# What needs to be done:
Please retype the entries below word for word, passing over every picture.

=== Begin Enclosure ===

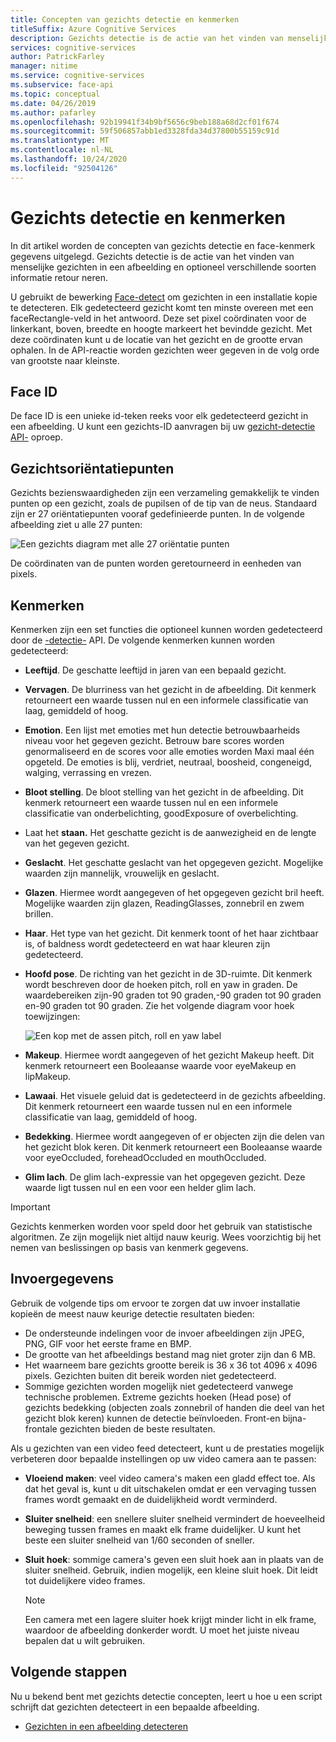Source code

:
 ```yaml
---
title: Concepten van gezichts detectie en kenmerken
titleSuffix: Azure Cognitive Services
description: Gezichts detectie is de actie van het vinden van menselijke gezichten in een afbeelding en optioneel verschillende soorten informatie retour neren.
services: cognitive-services
author: PatrickFarley
manager: nitime
ms.service: cognitive-services
ms.subservice: face-api
ms.topic: conceptual
ms.date: 04/26/2019
ms.author: pafarley
ms.openlocfilehash: 92b19941f34b9bf5656c9beb188a68d2cf01f674
ms.sourcegitcommit: 59f506857abb1ed3328fda34d37800b55159c91d
ms.translationtype: MT
ms.contentlocale: nl-NL
ms.lasthandoff: 10/24/2020
ms.locfileid: "92504126"
---
```

# <a name="face-detection-and-attributes"></a>Gezichts detectie en kenmerken

In dit artikel worden de concepten van gezichts detectie en face-kenmerk gegevens uitgelegd. Gezichts detectie is de actie van het vinden van menselijke gezichten in een afbeelding en optioneel verschillende soorten informatie retour neren.

U gebruikt de bewerking [Face-detect](https://westus.dev.cognitive.microsoft.com/docs/services/563879b61984550e40cbbe8d/operations/563879b61984550f30395236) om gezichten in een installatie kopie te detecteren. Elk gedetecteerd gezicht komt ten minste overeen met een faceRectangle-veld in het antwoord. Deze set pixel coördinaten voor de linkerkant, boven, breedte en hoogte markeert het bevindde gezicht. Met deze coördinaten kunt u de locatie van het gezicht en de grootte ervan ophalen. In de API-reactie worden gezichten weer gegeven in de volg orde van grootste naar kleinste.

## <a name="face-id"></a>Face ID

De face ID is een unieke id-teken reeks voor elk gedetecteerd gezicht in een afbeelding. U kunt een gezichts-ID aanvragen bij uw [gezicht-detectie API-](https://westus.dev.cognitive.microsoft.com/docs/services/563879b61984550e40cbbe8d/operations/563879b61984550f30395236) oproep.

## <a name="face-landmarks"></a>Gezichtsoriëntatiepunten

Gezichts bezienswaardigheden zijn een verzameling gemakkelijk te vinden punten op een gezicht, zoals de pupilsen of de tip van de neus. Standaard zijn er 27 oriëntatiepunten vooraf gedefinieerde punten. In de volgende afbeelding ziet u alle 27 punten:

![Een gezichts diagram met alle 27 oriëntatie punten](../Images/landmarks.1.jpg)

De coördinaten van de punten worden geretourneerd in eenheden van pixels.

## <a name="attributes"></a>Kenmerken

Kenmerken zijn een set functies die optioneel kunnen worden gedetecteerd door de [-detectie-](https://westus.dev.cognitive.microsoft.com/docs/services/563879b61984550e40cbbe8d/operations/563879b61984550f30395236) API. De volgende kenmerken kunnen worden gedetecteerd:

* **Leeftijd**. De geschatte leeftijd in jaren van een bepaald gezicht.
* **Vervagen**. De blurriness van het gezicht in de afbeelding. Dit kenmerk retourneert een waarde tussen nul en een informele classificatie van laag, gemiddeld of hoog.
* **Emotion**. Een lijst met emoties met hun detectie betrouwbaarheids niveau voor het gegeven gezicht. Betrouw bare scores worden genormaliseerd en de scores voor alle emoties worden Maxi maal één opgeteld. De emoties is blij, verdriet, neutraal, boosheid, congeneigd, walging, verrassing en vrezen.
* **Bloot stelling**. De bloot stelling van het gezicht in de afbeelding. Dit kenmerk retourneert een waarde tussen nul en een informele classificatie van onderbelichting, goodExposure of overbelichting.
* Laat het **staan.** Het geschatte gezicht is de aanwezigheid en de lengte van het gegeven gezicht.
* **Geslacht**. Het geschatte geslacht van het opgegeven gezicht. Mogelijke waarden zijn mannelijk, vrouwelijk en geslacht.
* **Glazen**. Hiermee wordt aangegeven of het opgegeven gezicht bril heeft. Mogelijke waarden zijn glazen, ReadingGlasses, zonnebril en zwem brillen.
* **Haar**. Het type van het gezicht. Dit kenmerk toont of het haar zichtbaar is, of baldness wordt gedetecteerd en wat haar kleuren zijn gedetecteerd.
* **Hoofd pose**. De richting van het gezicht in de 3D-ruimte. Dit kenmerk wordt beschreven door de hoeken pitch, roll en yaw in graden. De waardebereiken zijn-90 graden tot 90 graden,-90 graden tot 90 graden en-90 graden tot 90 graden. Zie het volgende diagram voor hoek toewijzingen:

    ![Een kop met de assen pitch, roll en yaw label](../Images/headpose.1.jpg)
* **Makeup**. Hiermee wordt aangegeven of het gezicht Makeup heeft. Dit kenmerk retourneert een Booleaanse waarde voor eyeMakeup en lipMakeup.
* **Lawaai**. Het visuele geluid dat is gedetecteerd in de gezichts afbeelding. Dit kenmerk retourneert een waarde tussen nul en een informele classificatie van laag, gemiddeld of hoog.
* **Bedekking**. Hiermee wordt aangegeven of er objecten zijn die delen van het gezicht blok keren. Dit kenmerk retourneert een Booleaanse waarde voor eyeOccluded, foreheadOccluded en mouthOccluded.
* **Glim lach**. De glim lach-expressie van het opgegeven gezicht. Deze waarde ligt tussen nul en een voor een helder glim lach.

> [!IMPORTANT]
> Gezichts kenmerken worden voor speld door het gebruik van statistische algoritmen. Ze zijn mogelijk niet altijd nauw keurig. Wees voorzichtig bij het nemen van beslissingen op basis van kenmerk gegevens.

## <a name="input-data"></a>Invoergegevens

Gebruik de volgende tips om ervoor te zorgen dat uw invoer installatie kopieën de meest nauw keurige detectie resultaten bieden:

* De ondersteunde indelingen voor de invoer afbeeldingen zijn JPEG, PNG, GIF voor het eerste frame en BMP.
* De grootte van het afbeeldings bestand mag niet groter zijn dan 6 MB.
* Het waarneem bare gezichts grootte bereik is 36 x 36 tot 4096 x 4096 pixels. Gezichten buiten dit bereik worden niet gedetecteerd.
* Sommige gezichten worden mogelijk niet gedetecteerd vanwege technische problemen. Extreme gezichts hoeken (Head pose) of gezichts bedekking (objecten zoals zonnebril of handen die deel van het gezicht blok keren) kunnen de detectie beïnvloeden. Front-en bijna-frontale gezichten bieden de beste resultaten.

Als u gezichten van een video feed detecteert, kunt u de prestaties mogelijk verbeteren door bepaalde instellingen op uw video camera aan te passen:

* **Vloeiend maken**: veel video camera's maken een gladd effect toe. Als dat het geval is, kunt u dit uitschakelen omdat er een vervaging tussen frames wordt gemaakt en de duidelijkheid wordt verminderd.
* **Sluiter snelheid**: een snellere sluiter snelheid vermindert de hoeveelheid beweging tussen frames en maakt elk frame duidelijker. U kunt het beste een sluiter snelheid van 1/60 seconden of sneller.
* **Sluit hoek**: sommige camera's geven een sluit hoek aan in plaats van de sluiter snelheid. Gebruik, indien mogelijk, een kleine sluit hoek. Dit leidt tot duidelijkere video frames.

    >[!NOTE]
    > Een camera met een lagere sluiter hoek krijgt minder licht in elk frame, waardoor de afbeelding donkerder wordt. U moet het juiste niveau bepalen dat u wilt gebruiken.

## <a name="next-steps"></a>Volgende stappen

Nu u bekend bent met gezichts detectie concepten, leert u hoe u een script schrijft dat gezichten detecteert in een bepaalde afbeelding.

* [Gezichten in een afbeelding detecteren](../Face-API-How-to-Topics/HowtoDetectFacesinImage.md)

=== End Enclosure ===

# Your response:
Source code

:
 ```yaml
---
title: Concepten van gezichts detectie en kenmerken
titleSuffix: Azure Cognitive Services
description: Gezichts detectie is de actie van het vinden van menselijke gezichten in een afbeelding en optioneel verschillende soorten informatie retour neren.
services: cognitive-services
author: PatrickFarley
manager: nitime
ms.service: cognitive-services
ms.subservice: face-api
ms.topic: conceptual
ms.date: 04/26/2019
ms.author: pafarley
ms.openlocfilehash: 92b19941f34b9bf5656c9beb188a68d2cf01f674
ms.sourcegitcommit: 59f506857abb1ed3328fda34d37800b55159c91d
ms.translationtype: MT
ms.contentlocale: nl-NL
ms.lasthandoff: 10/24/2020
ms.locfileid: "92504126"
---
```

# <a name="face-detection-and-attributes"></a>Gezichts detectie en kenmerken

In dit artikel worden de concepten van gezichts detectie en face-kenmerk gegevens uitgelegd. Gezichts detectie is de actie van het vinden van menselijke gezichten in een afbeelding en optioneel verschillende soorten informatie retour neren.

U gebruikt de bewerking [Face-detect](https://westus.dev.cognitive.microsoft.com/docs/services/563879b61984550e40cbbe8d/operations/563879b61984550f30395236) om gezichten in een installatie kopie te detecteren. Elk gedetecteerd gezicht komt ten minste overeen met een faceRectangle-veld in het antwoord. Deze set pixel coördinaten voor de linkerkant, boven, breedte en hoogte markeert het bevindde gezicht. Met deze coördinaten kunt u de locatie van het gezicht en de grootte ervan ophalen. In de API-reactie worden gezichten weer gegeven in de volg orde van grootste naar kleinste.

## <a name="face-id"></a>Face ID

De face ID is een unieke id-teken reeks voor elk gedetecteerd gezicht in een afbeelding. U kunt een gezichts-ID aanvragen bij uw [gezicht-detectie API-](https://westus.dev.cognitive.microsoft.com/docs/services/563879b61984550e40cbbe8d/operations/563879b61984550f30395236) oproep.

## <a name="face-landmarks"></a>Gezichtsoriëntatiepunten

Gezichts bezienswaardigheden zijn een verzameling gemakkelijk te vinden punten op een gezicht, zoals de pupilsen of de tip van de neus. Standaard zijn er 27 oriëntatiepunten vooraf gedefinieerde punten. In de volgende afbeelding ziet u alle 27 punten:

![Een gezichts diagram met alle 27 oriëntatie punten](../Images/landmarks.1.jpg)

De coördinaten van de punten worden geretourneerd in eenheden van pixels.

## <a name="attributes"></a>Kenmerken

Kenmerken zijn een set functies die optioneel kunnen worden gedetecteerd door de [-detectie-](https://westus.dev.cognitive.microsoft.com/docs/services/563879b61984550e40cbbe8d/operations/563879b61984550f30395236) API. De volgende kenmerken kunnen worden gedetecteerd:

* **Leeftijd**. De geschatte leeftijd in jaren van een bepaald gezicht.
* **Vervagen**. De blurriness van het gezicht in de afbeelding. Dit kenmerk retourneert een waarde tussen nul en een informele classificatie van laag, gemiddeld of hoog.
* **Emotion**. Een lijst met emoties met hun detectie betrouwbaarheids niveau voor het gegeven gezicht. Betrouw bare scores worden genormaliseerd en de scores voor alle emoties worden Maxi maal één opgeteld. De emoties is blij, verdriet, neutraal, boosheid, congeneigd, walging, verrassing en vrezen.
* **Bloot stelling**. De bloot stelling van het gezicht in de afbeelding. Dit kenmerk retourneert een waarde tussen nul en een informele classificatie van onderbelichting, goodExposure of overbelichting.
* Laat het **staan.** Het geschatte gezicht is de aanwezigheid en de lengte van het gegeven gezicht.
* **Geslacht**. Het geschatte geslacht van het opgegeven gezicht. Mogelijke waarden zijn mannelijk, vrouwelijk en geslacht.
* **Glazen**. Hiermee wordt aangegeven of het opgegeven gezicht bril heeft. Mogelijke waarden zijn glazen, ReadingGlasses, zonnebril en zwem brillen.
* **Haar**. Het type van het gezicht. Dit kenmerk toont of het haar zichtbaar is, of baldness wordt gedetecteerd en wat haar kleuren zijn gedetecteerd.
* **Hoofd pose**. De richting van het gezicht in de 3D-ruimte. Dit kenmerk wordt beschreven door de hoeken pitch, roll en yaw in graden. De waardebereiken zijn-90 graden tot 90 graden,-90 graden tot 90 graden en-90 graden tot 90 graden. Zie het volgende diagram voor hoek toewijzingen:

    ![Een kop met de assen pitch, roll en yaw label](../Images/headpose.1.jpg)
* **Makeup**. Hiermee wordt aangegeven of het gezicht Makeup heeft. Dit kenmerk retourneert een Booleaanse waarde voor eyeMakeup en lipMakeup.
* **Lawaai**. Het visuele geluid dat is gedetecteerd in de gezichts afbeelding. Dit kenmerk retourneert een waarde tussen nul en een informele classificatie van laag, gemiddeld of hoog.
* **Bedekking**. Hiermee wordt aangegeven of er objecten zijn die delen van het gezicht blok keren. Dit kenmerk retourneert een Booleaanse waarde voor eyeOccluded, foreheadOccluded en mouthOccluded.
* **Glim lach**. De glim lach-expressie van het opgegeven gezicht. Deze waarde ligt tussen nul en een voor een helder glim lach.

> [!IMPORTANT]
> Gezichts kenmerken worden voor speld door het gebruik van statistische algoritmen. Ze zijn mogelijk niet altijd nauw keurig. Wees voorzichtig bij het nemen van beslissingen op basis van kenmerk gegevens.

## <a name="input-data"></a>Invoergegevens

Gebruik de volgende tips om ervoor te zorgen dat uw invoer installatie kopieën de meest nauw keurige detectie resultaten bieden:

* De ondersteunde indelingen voor de invoer afbeeldingen zijn JPEG, PNG, GIF voor het eerste frame en BMP.
* De grootte van het afbeeldings bestand mag niet groter zijn dan 6 MB.
* Het waarneem bare gezichts grootte bereik is 36 x 36 tot 4096 x 4096 pixels. Gezichten buiten dit bereik worden niet gedetecteerd.
* Sommige gezichten worden mogelijk niet gedetecteerd vanwege technische problemen. Extreme gezichts hoeken (Head pose) of gezichts bedekking (objecten zoals zonnebril of handen die deel van het gezicht blok keren) kunnen de detectie beïnvloeden. Front-en bijna-frontale gezichten bieden de beste resultaten.

Als u gezichten van een video feed detecteert, kunt u de prestaties mogelijk verbeteren door bepaalde instellingen op uw video camera aan te passen:

* **Vloeiend maken**: veel video camera's maken een gladd effect toe. Als dat het geval is, kunt u dit uitschakelen omdat er een vervaging tussen frames wordt gemaakt en de duidelijkheid wordt verminderd.
* **Sluiter snelheid**: een snellere sluiter snelheid vermindert de hoeveelheid beweging tussen frames en maakt elk frame duidelijker. U kunt het beste een sluiter snelheid van 1/60 seconden of sneller.
* **Sluit hoek**: sommige camera's geven een sluit hoek aan in plaats van de sluiter snelheid. Gebruik, indien mogelijk, een kleine sluit hoek. Dit leidt tot duidelijkere video frames.

    >[!NOTE]
    > Een camera met een lagere sluiter hoek krijgt minder licht in elk frame, waardoor de afbeelding donkerder wordt. U moet het juiste niveau bepalen dat u wilt gebruiken.

## <a name="next-steps"></a>Volgende stappen

Nu u bekend bent met gezichts detectie concepten, leert u hoe u een script schrijft dat gezichten detecteert in een bepaalde afbeelding.

* [Gezichten in een afbeelding detecteren](../Face-API-How-to-Topics/HowtoDetectFacesinImage.md)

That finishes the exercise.